Describing himself as a historian of economics, Christian has made this discovery out of the historical accounts of antiquity in a 2011 study by Science magazine. In this study, the researchers analyzed thousands of fossilized tree rings from France and Germany, and calculated how much rain it rains in each spring for the past 2,500 years. The territories, at one time or another, included the borders of Rome where the troops were located.
Christian later adapted his data to military rebellions and assassinations of emperors in ancient Rome. As he stated, “The postmortem was just about bringing together these different pieces of information”. The numbers gathered in one form and “the amount of low rainfall means the possibility of assassination increases, because there is less rainfall to eat less”.

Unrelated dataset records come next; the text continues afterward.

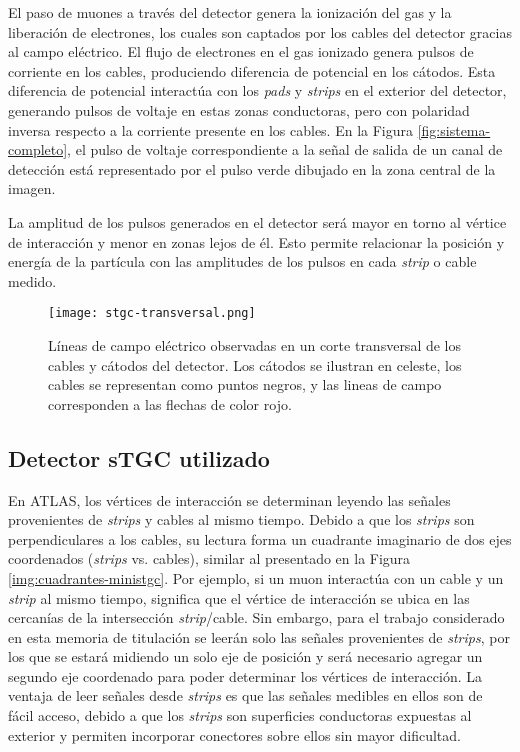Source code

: 	El paso de muones a través del detector genera la ionización del gas y la liberación de electrones, los cuales son captados por los cables del detector gracias al campo eléctrico. El flujo de electrones en el gas ionizado genera pulsos de corriente en los cables, produciendo diferencia de potencial en los cátodos. Esta diferencia de potencial interactúa con los \textit{pads} y \textit{strips} en el exterior del detector, generando pulsos de voltaje en estas zonas conductoras, pero con polaridad inversa respecto a la corriente presente en los cables. En la Figura \ref{fig:sistema-completo}, el pulso de voltaje correspondiente a la señal de salida de un canal de detección está representado por el pulso verde dibujado en la zona central de la imagen.
	
	La amplitud de los pulsos generados en el detector será mayor en torno al vértice de interacción y menor en zonas lejos de él. Esto permite relacionar la posición y energía de la partícula con las amplitudes de los pulsos en cada \textit{strip} o cable medido.
	
	\begin{figure}[h]
		\centering
		\texttt{[image: stgc-transversal.png]}
		\caption{Líneas de campo eléctrico observadas en un corte transversal de los cables y cátodos del detector. Los cátodos se ilustran en celeste, los cables se representan como puntos negros, y las lineas de campo corresponden a las flechas de color rojo\cite{DeSmet2011StudyLab}.}
		\label{img:stgc-field}
	\end{figure}

\subsection{Detector sTGC utilizado}
	En ATLAS, los vértices de interacción se determinan leyendo las señales provenientes de \textit{strips} y cables al mismo tiempo. Debido a que los \textit{strips} son perpendiculares a los cables, su lectura forma un cuadrante imaginario de dos ejes coordenados (\textit{strips} vs. cables), similar al presentado en la Figura \ref{img:cuadrantes-ministgc}. Por ejemplo, si un muon interactúa con un cable y un \textit{strip} al mismo tiempo, significa que el vértice de interacción se ubica en las cercanías de la intersección \textit{strip}/cable. Sin embargo, para el trabajo considerado en esta memoria de titulación se leerán solo las señales provenientes de \textit{strips}, por los que se estará midiendo un solo eje de posición y será necesario agregar un segundo eje coordenado para poder determinar los vértices de interacción. La ventaja de leer señales desde \textit{strips} es que las señales medibles en ellos son de fácil acceso, debido a que los \textit{strips} son superficies conductoras expuestas al exterior y permiten incorporar conectores sobre ellos sin mayor dificultad.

Take the Emperor Vitellius as an example. He suffered an assassination in AD 69, when the Roman border, where the troops were located that year, received very little rainfall. Christian says, “An empire recognized by the Vitellius troops.” “Unfortunately, the rainy season was few and the emperor stunned. The troops were upset and eventually came to assassination in Rome. “
However, as is often the case, there were other factors that could lead to the assassination. For example, Emperor Commodus’ unlawful behavior in the Coliseum, such as the deliberate loss of the gladiators in the Colosseum, made the troops sick, resulting in the assassination of the emperor in MS 192.
Christian was not the drought that led to the assassination of Commodus, “but there was usually a drought before the emperors were assassinated. Of course, all of this is not the only explanation for rain. Rain is just one of many possible variants that could cause it to happen, “he says.
Joseph Manning, Professor of Classical Studies and History, not included in the new research at Yale University, says this work is part of a new emerging field that examines how climate influences ancient societies. In the late autumn, Manning and colleagues published a study of Nature’smagazine on how the volcanic activity led to the drought that convinced the Ptolemaic dynasty of Egypt to collapse.
While this new research provides a solid foundation for the rainfall-assassination theorist, Manning says researchers must go a long way in supporting this idea. According to Manning, for beginners, finding a correlation between two things using statistics is relatively simple. “They do the statistical work well, but how do you know you’ve got the right mechanics?”
“In other words, relativity is not equivalent to causality,” Manning says, considering that this introductory research marks the point, it is worth the time and effort to find out if the cliché data match the dates of the assassination.
History Associate Jonathan Conant, who is not part of the research at Brown University, says the theory is “plausible,” he says, “although the rain played a role in the incident, there were other factors.” For example, the majority of assassinations in Rome occurred in the third century AD. According to Conant, during this period there was a great inflation in the Roman Empire, disease and foreign wars erupted and all of them caused serious loss of emperor stability.
“For me, the theory of precipitation-assassination adds a complexity and nuance of understanding to the political history of the Roman Empire,” says Conant.